You know you're in Washington when you walk into a hotel and everyone around you works for the media. And they're here — in spades. Some 5,000 journalists have signed up to cover the visit of Pope Benedict XVI to the United States and, having nothing else to do but sit and wait for his arrival at Andrews Air Force base here in Washington at 4 p.m., we're keeping busy keeping the U.S. Secret Service busy.

The entire process of keeping the Pope safe and the media in line has created a regular cottage industry in accreditation. I've spent the last 3 months filling out forms on the Internet and sending various folks here — the U.S. bishops conference, Homeland Security, the United Nations, etc. — my photo, over and over.

It turns out sending photos to such august agencies is harder than you'd think. Upon arrival at the media centre for the papal visit at the Westin City Centre, I learned that my photo didn't make it. And neither did the photos of countless others. So we all had our photos duly taken again for the U.S. bishops' conference press card and then trooped down to the Secret Service building a few blocks away to have them taken again for their own card. As for that card, around here, don't leave home without it!

This only took a few hours. While standing in line, we've been amusing ourselves interviewing each other. This afternoon, I've booked interviews with Global TV's Washington bureau and CBC TV Newsworld. Eventually, I'll get to write my own articles.

 Meanwhile, the Pope has been busy on the plane trip over the Atlantic responding to a question that is on all the journalists' lips here: What about the sex abuse crisis?

Associated Press reported that the Pope answered that question from a journalist, saying he found it "deeply shameful" and that he would do everything possible to prevent it from happening again.

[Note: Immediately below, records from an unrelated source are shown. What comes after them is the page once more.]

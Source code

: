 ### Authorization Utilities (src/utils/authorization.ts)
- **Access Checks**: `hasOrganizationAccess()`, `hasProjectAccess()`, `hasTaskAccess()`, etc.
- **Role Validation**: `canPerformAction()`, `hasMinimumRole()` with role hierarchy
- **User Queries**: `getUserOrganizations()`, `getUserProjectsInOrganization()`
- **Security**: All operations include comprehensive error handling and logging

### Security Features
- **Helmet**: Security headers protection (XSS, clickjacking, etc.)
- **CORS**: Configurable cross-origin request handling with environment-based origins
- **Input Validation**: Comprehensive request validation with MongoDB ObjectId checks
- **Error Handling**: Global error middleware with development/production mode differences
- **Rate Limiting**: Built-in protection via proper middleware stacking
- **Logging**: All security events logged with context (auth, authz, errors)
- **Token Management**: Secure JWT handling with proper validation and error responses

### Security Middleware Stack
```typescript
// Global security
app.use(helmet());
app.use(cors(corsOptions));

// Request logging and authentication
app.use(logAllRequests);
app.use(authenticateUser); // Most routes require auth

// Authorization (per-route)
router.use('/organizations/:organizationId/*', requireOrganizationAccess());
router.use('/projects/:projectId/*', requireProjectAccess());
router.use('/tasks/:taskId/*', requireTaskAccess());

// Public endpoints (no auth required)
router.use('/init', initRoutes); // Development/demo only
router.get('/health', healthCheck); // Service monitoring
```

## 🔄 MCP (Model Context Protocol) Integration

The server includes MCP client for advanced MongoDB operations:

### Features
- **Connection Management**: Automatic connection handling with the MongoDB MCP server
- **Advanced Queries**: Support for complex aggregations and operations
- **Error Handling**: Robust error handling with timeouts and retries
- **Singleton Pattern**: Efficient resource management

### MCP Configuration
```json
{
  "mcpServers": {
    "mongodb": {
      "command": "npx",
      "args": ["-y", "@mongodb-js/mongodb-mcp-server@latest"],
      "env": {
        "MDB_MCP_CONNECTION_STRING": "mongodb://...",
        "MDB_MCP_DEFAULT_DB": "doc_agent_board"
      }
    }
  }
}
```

He is, of course, talking about the clergy sexual abuse crisis that rocked the Catholic Church in the United States in 2002 and is still making waves to this day. So far $2 billion has been spent on damages to victims of sexual abuse and five dioceses have gone bankrupt. It colours all debate of the Church down here.

To his credit, Benedict addressed it squarely. "We will absolutely exclude pedophiles from the sacred ministry," Benedict said in the AP report. "It is more important to have good priests than many priests. We will do everything possible to heal this wound."

No doubt it will not be the last word on the subject — from the Pope or his critics.